The Problem with Reaching Young People

I am a baby-boomer. I am afraid that my generation didn't especially like the standards of the preceding generation. We rebelled because we wanted something different. We called it our freedom to express ourselves. We fooled ourselves so well that we didn't even know when we were lying to ourselves.
We grew our hair long, ignored most social more's and protested the things our parents held dear. We were drawn in my things that looked good and people who sounded good. We failed to challenge whether or not these things were true. We came up with the phrase, "if its right for you" and believed that was a good enough answer for anyone's behavior.

Time passed and we cut our hair and got jobs. We had children that we promised to raise differently than our parents raised us. We wanted things to look good but did not have the foundation for them to actually be good. So we worked on our image and went where we thought our image would be improved. We cared very little about whether that image was true.

A new generation grew up and realized what fakes we were. They didn't want to work in our businesses the way we did. They didn't want to go to our churches. They wanted something real. We thought we could entice them with glitz and they just weren't interested.

The generation that follows the boomers is not lazy or uninterested. They are unimpressed. They want someone to say something that isn't looking for show alone. They want someone they can trust. They would join us if we were trustworthy and could honestly give them something meaningful.

Our churches will reach young people if we will honestly admit that we don't have it all together. Our testimonies must be those that reflect a genuine spiritual change. We must admit our failures and confess our sins if we are to see that they will ever believe us.

The problem with reaching young people is not going to be in the music we offer on Sunday mornings. It will not be so much in the beauty of our facilities (that, of course, will determine if you will reach baby-boomers). It will be whether or not we are real.

Young adults are looking for people meaning in their lives like each generation before them. However, they are unwilling to settle for whitewashed tombs that look so good on the outside but are full of dead men's bones.
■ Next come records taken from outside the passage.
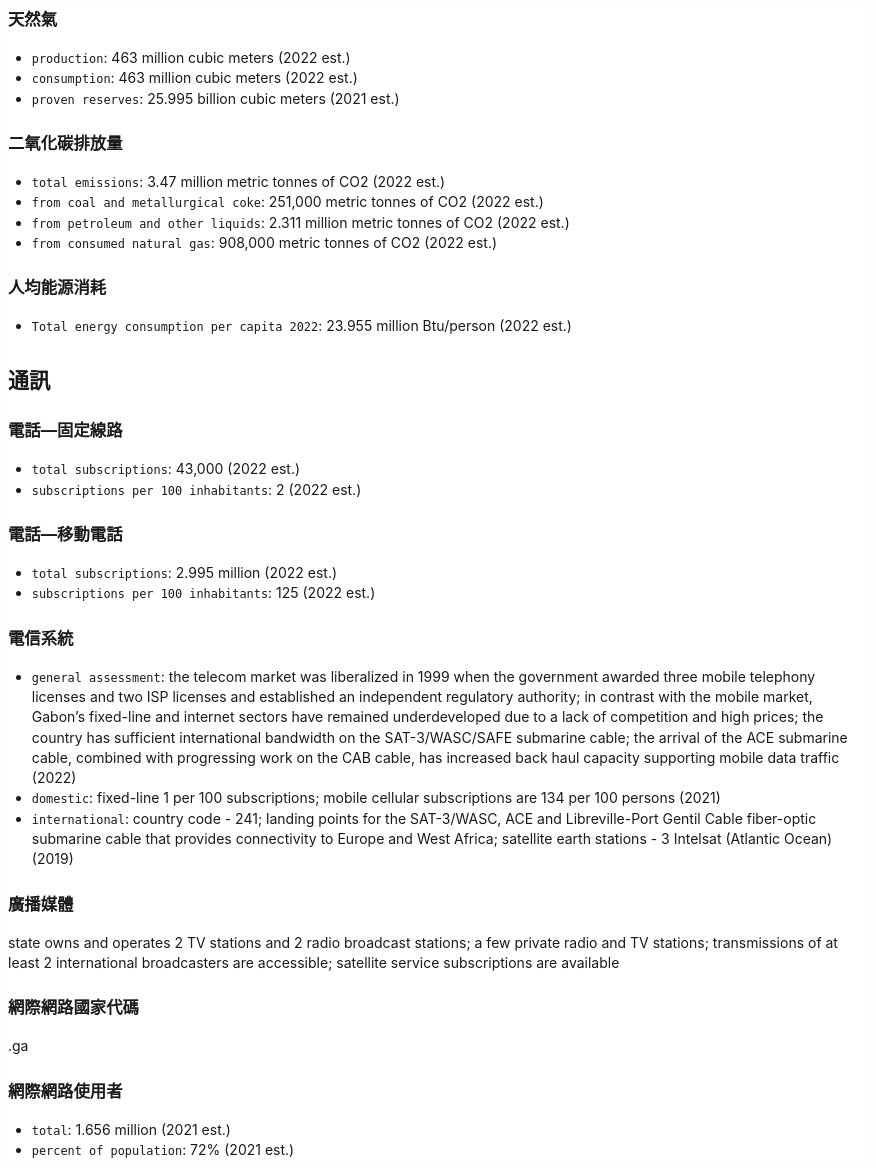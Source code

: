### 天然氣
- `production`: 463 million cubic meters (2022 est.)
- `consumption`: 463 million cubic meters (2022 est.)
- `proven reserves`: 25.995 billion cubic meters (2021 est.)

### 二氧化碳排放量
- `total emissions`: 3.47 million metric tonnes of CO2 (2022 est.)
- `from coal and metallurgical coke`: 251,000 metric tonnes of CO2 (2022 est.)
- `from petroleum and other liquids`: 2.311 million metric tonnes of CO2 (2022 est.)
- `from consumed natural gas`: 908,000 metric tonnes of CO2 (2022 est.)

### 人均能源消耗
- `Total energy consumption per capita 2022`: 23.955 million Btu/person (2022 est.)

## 通訊

### 電話—固定線路
- `total subscriptions`: 43,000 (2022 est.)
- `subscriptions per 100 inhabitants`: 2 (2022 est.)

### 電話—移動電話
- `total subscriptions`: 2.995 million (2022 est.)
- `subscriptions per 100 inhabitants`: 125 (2022 est.)

### 電信系統
- `general assessment`: the telecom market was liberalized in 1999 when the government awarded three mobile telephony licenses and two ISP licenses and established an independent regulatory authority; in contrast with the mobile market, Gabon’s fixed-line and internet sectors have remained underdeveloped due to a lack of competition and high prices; the country has sufficient international bandwidth on the SAT-3/WASC/SAFE submarine cable; the arrival of the ACE submarine cable, combined with progressing work on the CAB cable, has increased back haul capacity supporting mobile data traffic (2022)
- `domestic`: fixed-line 1 per 100 subscriptions; mobile cellular subscriptions are 134 per 100 persons (2021)
- `international`: country code - 241; landing points for the SAT-3/WASC, ACE and Libreville-Port Gentil Cable fiber-optic submarine cable that provides connectivity to Europe and West Africa; satellite earth stations - 3 Intelsat (Atlantic Ocean) (2019)

### 廣播媒體
state owns and operates 2 TV stations and 2 radio broadcast stations; a few private radio and TV stations; transmissions of at least 2 international broadcasters are accessible; satellite service subscriptions are available

### 網際網路國家代碼
.ga

### 網際網路使用者
- `total`: 1.656 million (2021 est.)
- `percent of population`: 72% (2021 est.)
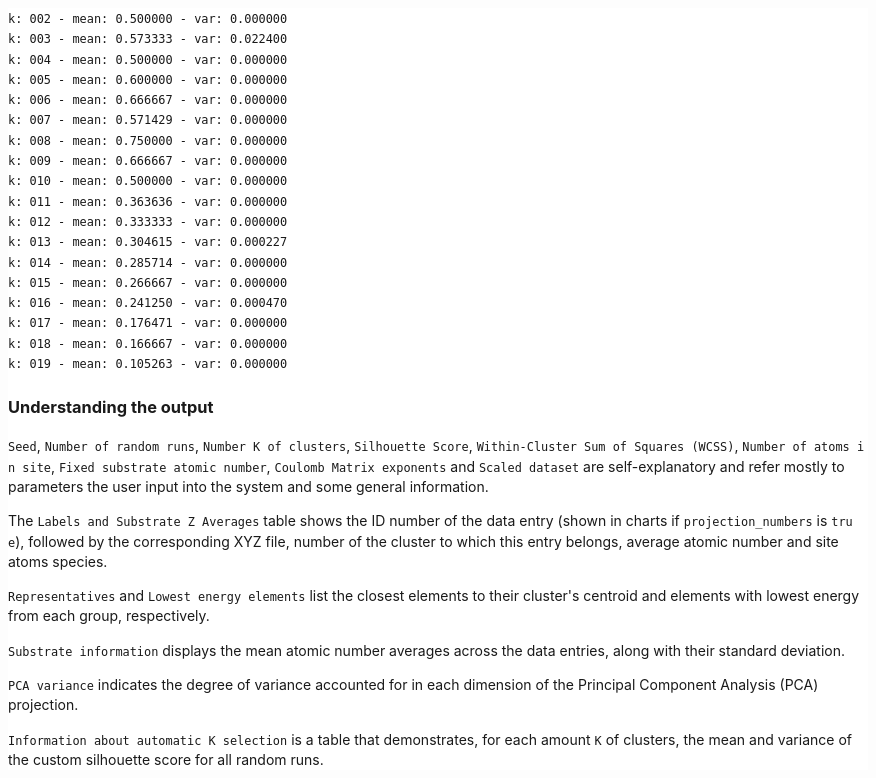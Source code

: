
 ```
k: 002 - mean: 0.500000 - var: 0.000000
k: 003 - mean: 0.573333 - var: 0.022400
k: 004 - mean: 0.500000 - var: 0.000000
k: 005 - mean: 0.600000 - var: 0.000000
k: 006 - mean: 0.666667 - var: 0.000000
k: 007 - mean: 0.571429 - var: 0.000000
k: 008 - mean: 0.750000 - var: 0.000000
k: 009 - mean: 0.666667 - var: 0.000000
k: 010 - mean: 0.500000 - var: 0.000000
k: 011 - mean: 0.363636 - var: 0.000000
k: 012 - mean: 0.333333 - var: 0.000000
k: 013 - mean: 0.304615 - var: 0.000227
k: 014 - mean: 0.285714 - var: 0.000000
k: 015 - mean: 0.266667 - var: 0.000000
k: 016 - mean: 0.241250 - var: 0.000470
k: 017 - mean: 0.176471 - var: 0.000000
k: 018 - mean: 0.166667 - var: 0.000000
k: 019 - mean: 0.105263 - var: 0.000000
```

### Understanding the output

`Seed`, `Number of random runs`, `Number K of clusters`, `Silhouette Score`, `Within-Cluster Sum of Squares (WCSS)`, `Number of atoms in site`, `Fixed substrate atomic number`, `Coulomb Matrix exponents` and `Scaled dataset` are self-explanatory and refer mostly to parameters the user input into the system and some general information.

The `Labels and Substrate Z Averages` table shows the ID number of the data entry (shown in charts if `projection_numbers` is `true`), followed by the corresponding XYZ file, number of the cluster to which this entry belongs, average atomic number and site atoms species.

`Representatives` and `Lowest energy elements` list the closest elements to their cluster's centroid and elements with lowest energy from each group, respectively.

`Substrate information` displays the mean atomic number averages across the data entries, along with their standard deviation.

`PCA variance` indicates the degree of variance accounted for in each dimension of the Principal Component Analysis (PCA) projection.

`Information about automatic K selection` is a table that demonstrates, for each amount `K` of clusters, the mean and variance of the custom silhouette score for all random runs.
The problem with reaching young people is when I am just enough of a Christian to be one on the outside only. They want to see something deeper than that.


Matthew 23:27-28 (ESV)
27 “Woe to you, scribes and Pharisees, hypocrites! For you are like whitewashed tombs, which outwardly appear beautiful, but within are full of dead people’s bones and all uncleanness.
28 So you also outwardly appear righteous to others, but within you are full of hypocrisy and lawlessness.